*** Opening of Supplied material ***

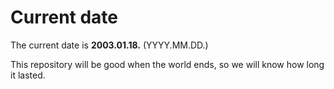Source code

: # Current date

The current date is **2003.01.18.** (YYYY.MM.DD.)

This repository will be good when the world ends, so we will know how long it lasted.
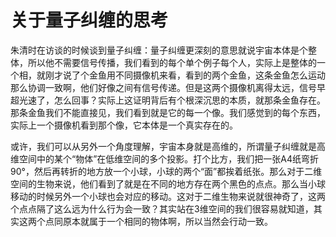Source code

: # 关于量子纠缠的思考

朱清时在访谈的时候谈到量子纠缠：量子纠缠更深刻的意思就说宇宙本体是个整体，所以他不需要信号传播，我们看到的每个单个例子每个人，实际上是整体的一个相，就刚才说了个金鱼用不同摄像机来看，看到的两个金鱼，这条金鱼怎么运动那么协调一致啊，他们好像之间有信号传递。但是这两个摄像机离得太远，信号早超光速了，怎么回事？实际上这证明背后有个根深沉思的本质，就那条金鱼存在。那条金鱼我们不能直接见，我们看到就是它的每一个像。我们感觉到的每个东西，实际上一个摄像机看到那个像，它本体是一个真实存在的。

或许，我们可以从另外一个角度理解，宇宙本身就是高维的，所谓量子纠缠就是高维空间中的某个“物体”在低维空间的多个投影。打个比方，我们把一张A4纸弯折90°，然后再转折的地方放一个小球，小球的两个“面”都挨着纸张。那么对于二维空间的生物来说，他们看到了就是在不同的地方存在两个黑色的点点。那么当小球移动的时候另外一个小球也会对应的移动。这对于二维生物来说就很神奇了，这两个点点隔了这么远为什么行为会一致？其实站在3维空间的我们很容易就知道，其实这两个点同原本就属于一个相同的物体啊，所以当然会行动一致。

*** Close of Supplied material ***

◆ What is being asked
Print all of the entries word for word. Omit the pictures they contain.

◆ Solved problem
Source code

: # Current date

The current date is **2003.01.18.** (YYYY.MM.DD.)

This repository will be good when the world ends, so we will know how long it lasted.
Source code

: # 关于量子纠缠的思考

朱清时在访谈的时候谈到量子纠缠：量子纠缠更深刻的意思就说宇宙本体是个整体，所以他不需要信号传播，我们看到的每个单个例子每个人，实际上是整体的一个相，就刚才说了个金鱼用不同摄像机来看，看到的两个金鱼，这条金鱼怎么运动那么协调一致啊，他们好像之间有信号传递。但是这两个摄像机离得太远，信号早超光速了，怎么回事？实际上这证明背后有个根深沉思的本质，就那条金鱼存在。那条金鱼我们不能直接见，我们看到就是它的每一个像。我们感觉到的每个东西，实际上一个摄像机看到那个像，它本体是一个真实存在的。

或许，我们可以从另外一个角度理解，宇宙本身就是高维的，所谓量子纠缠就是高维空间中的某个“物体”在低维空间的多个投影。打个比方，我们把一张A4纸弯折90°，然后再转折的地方放一个小球，小球的两个“面”都挨着纸张。那么对于二维空间的生物来说，他们看到了就是在不同的地方存在两个黑色的点点。那么当小球移动的时候另外一个小球也会对应的移动。这对于二维生物来说就很神奇了，这两个点点隔了这么远为什么行为会一致？其实站在3维空间的我们很容易就知道，其实这两个点同原本就属于一个相同的物体啊，所以当然会行动一致。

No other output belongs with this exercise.